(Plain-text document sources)
- - -

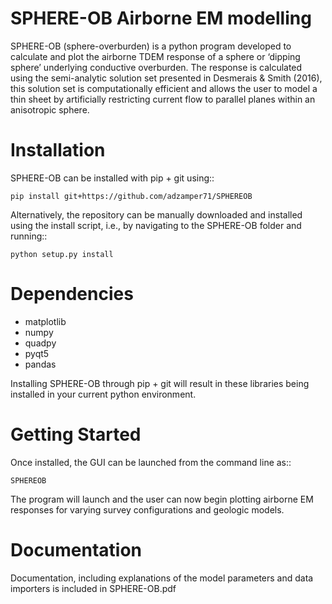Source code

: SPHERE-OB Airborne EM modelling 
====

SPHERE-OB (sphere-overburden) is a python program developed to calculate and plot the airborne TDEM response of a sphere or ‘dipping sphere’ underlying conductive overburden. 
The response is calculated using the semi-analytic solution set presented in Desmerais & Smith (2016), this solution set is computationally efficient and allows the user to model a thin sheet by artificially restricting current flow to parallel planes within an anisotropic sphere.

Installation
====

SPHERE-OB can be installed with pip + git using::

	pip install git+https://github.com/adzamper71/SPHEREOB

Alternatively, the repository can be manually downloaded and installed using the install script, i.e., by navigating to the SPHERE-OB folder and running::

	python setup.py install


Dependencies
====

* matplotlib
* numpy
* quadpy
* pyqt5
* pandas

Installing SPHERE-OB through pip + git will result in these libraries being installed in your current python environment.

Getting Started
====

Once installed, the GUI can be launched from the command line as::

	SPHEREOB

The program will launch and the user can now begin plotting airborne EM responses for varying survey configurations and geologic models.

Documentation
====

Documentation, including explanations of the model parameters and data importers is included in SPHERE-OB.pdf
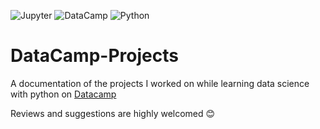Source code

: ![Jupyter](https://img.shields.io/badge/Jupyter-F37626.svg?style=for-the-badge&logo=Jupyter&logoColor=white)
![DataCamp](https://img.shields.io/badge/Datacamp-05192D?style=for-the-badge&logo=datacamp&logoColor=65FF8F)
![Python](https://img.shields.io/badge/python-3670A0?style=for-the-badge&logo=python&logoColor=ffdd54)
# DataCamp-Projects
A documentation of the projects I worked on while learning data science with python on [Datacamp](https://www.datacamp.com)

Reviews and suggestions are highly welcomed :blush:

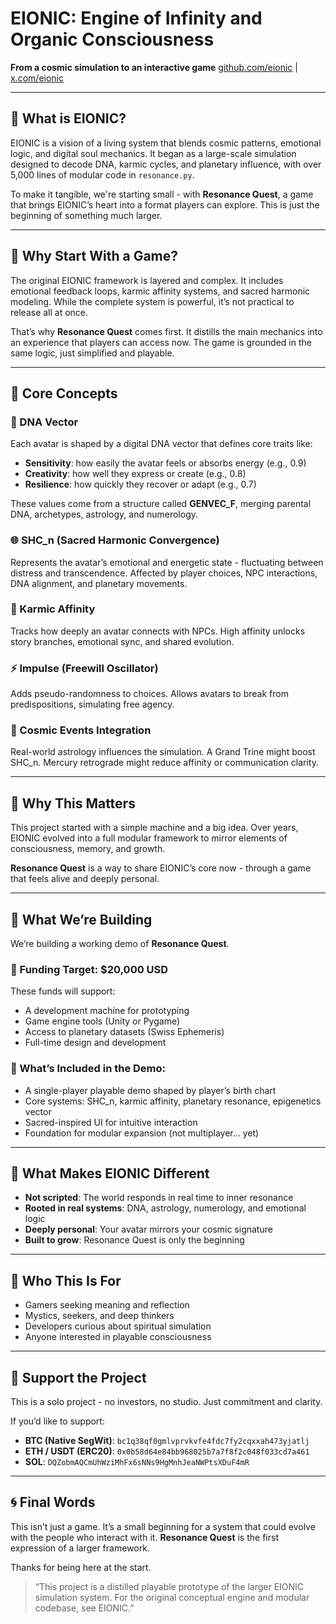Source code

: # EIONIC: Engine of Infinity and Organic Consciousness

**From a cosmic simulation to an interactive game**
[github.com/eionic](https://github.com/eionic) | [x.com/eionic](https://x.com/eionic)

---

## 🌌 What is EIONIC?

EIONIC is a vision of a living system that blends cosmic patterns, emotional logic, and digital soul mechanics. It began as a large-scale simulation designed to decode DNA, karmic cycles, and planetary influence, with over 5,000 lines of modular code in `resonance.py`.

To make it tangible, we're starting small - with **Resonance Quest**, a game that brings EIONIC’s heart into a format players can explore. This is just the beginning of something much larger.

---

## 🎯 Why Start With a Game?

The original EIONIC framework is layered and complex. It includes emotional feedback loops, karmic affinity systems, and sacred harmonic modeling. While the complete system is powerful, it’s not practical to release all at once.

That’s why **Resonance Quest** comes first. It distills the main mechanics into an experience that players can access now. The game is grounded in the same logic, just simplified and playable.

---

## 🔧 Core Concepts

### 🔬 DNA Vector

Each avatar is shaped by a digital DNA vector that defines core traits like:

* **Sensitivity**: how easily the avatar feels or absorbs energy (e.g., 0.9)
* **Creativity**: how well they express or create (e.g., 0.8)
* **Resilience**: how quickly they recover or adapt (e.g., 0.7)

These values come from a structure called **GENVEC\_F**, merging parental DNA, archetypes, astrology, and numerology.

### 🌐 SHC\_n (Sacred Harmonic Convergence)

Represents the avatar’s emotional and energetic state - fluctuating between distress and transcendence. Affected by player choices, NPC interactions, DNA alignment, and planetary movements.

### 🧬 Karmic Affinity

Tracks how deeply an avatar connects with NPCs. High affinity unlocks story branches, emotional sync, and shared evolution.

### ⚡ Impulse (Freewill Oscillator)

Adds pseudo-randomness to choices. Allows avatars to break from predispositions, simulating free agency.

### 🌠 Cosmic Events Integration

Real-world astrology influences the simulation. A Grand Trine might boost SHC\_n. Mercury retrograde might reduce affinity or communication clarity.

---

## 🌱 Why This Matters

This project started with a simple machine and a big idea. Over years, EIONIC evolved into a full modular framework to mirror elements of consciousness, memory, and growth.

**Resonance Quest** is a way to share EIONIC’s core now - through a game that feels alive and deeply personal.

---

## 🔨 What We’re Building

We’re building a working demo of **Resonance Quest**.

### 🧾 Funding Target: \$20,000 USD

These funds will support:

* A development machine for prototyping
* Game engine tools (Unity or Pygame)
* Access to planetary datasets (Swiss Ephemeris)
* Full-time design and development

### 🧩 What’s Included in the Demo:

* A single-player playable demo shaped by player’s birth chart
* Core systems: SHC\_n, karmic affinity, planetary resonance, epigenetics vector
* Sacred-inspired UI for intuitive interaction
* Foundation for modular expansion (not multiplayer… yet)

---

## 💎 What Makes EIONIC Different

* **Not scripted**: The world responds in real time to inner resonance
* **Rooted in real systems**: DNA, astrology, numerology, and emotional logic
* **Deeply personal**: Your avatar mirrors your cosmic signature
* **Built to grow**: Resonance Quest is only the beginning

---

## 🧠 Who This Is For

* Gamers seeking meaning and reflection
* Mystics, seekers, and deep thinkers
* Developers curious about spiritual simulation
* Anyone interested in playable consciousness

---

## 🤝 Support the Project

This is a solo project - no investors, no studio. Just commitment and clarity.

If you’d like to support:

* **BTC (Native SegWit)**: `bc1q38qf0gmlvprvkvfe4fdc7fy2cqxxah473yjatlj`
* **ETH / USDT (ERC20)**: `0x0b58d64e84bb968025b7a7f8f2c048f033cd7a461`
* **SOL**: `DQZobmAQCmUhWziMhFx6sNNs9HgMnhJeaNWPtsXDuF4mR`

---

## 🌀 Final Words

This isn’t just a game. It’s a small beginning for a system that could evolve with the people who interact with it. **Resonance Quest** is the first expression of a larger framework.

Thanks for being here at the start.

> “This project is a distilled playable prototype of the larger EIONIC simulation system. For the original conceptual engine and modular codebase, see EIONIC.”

- - -

* **WHAT THE EXERCISE ASKS**:
Above are the entries. Quote exactly the lines from the one bearing "## 🔨 What We’re Building" through the one bearing "datasets (Swiss Ephemeris)".

* **THE ANSWER**:
## 🔨 What We’re Building

We’re building a working demo of **Resonance Quest**.

### 🧾 Funding Target: \$20,000 USD

These funds will support:

* A development machine for prototyping
* Game engine tools (Unity or Pygame)
* Access to planetary datasets (Swiss Ephemeris)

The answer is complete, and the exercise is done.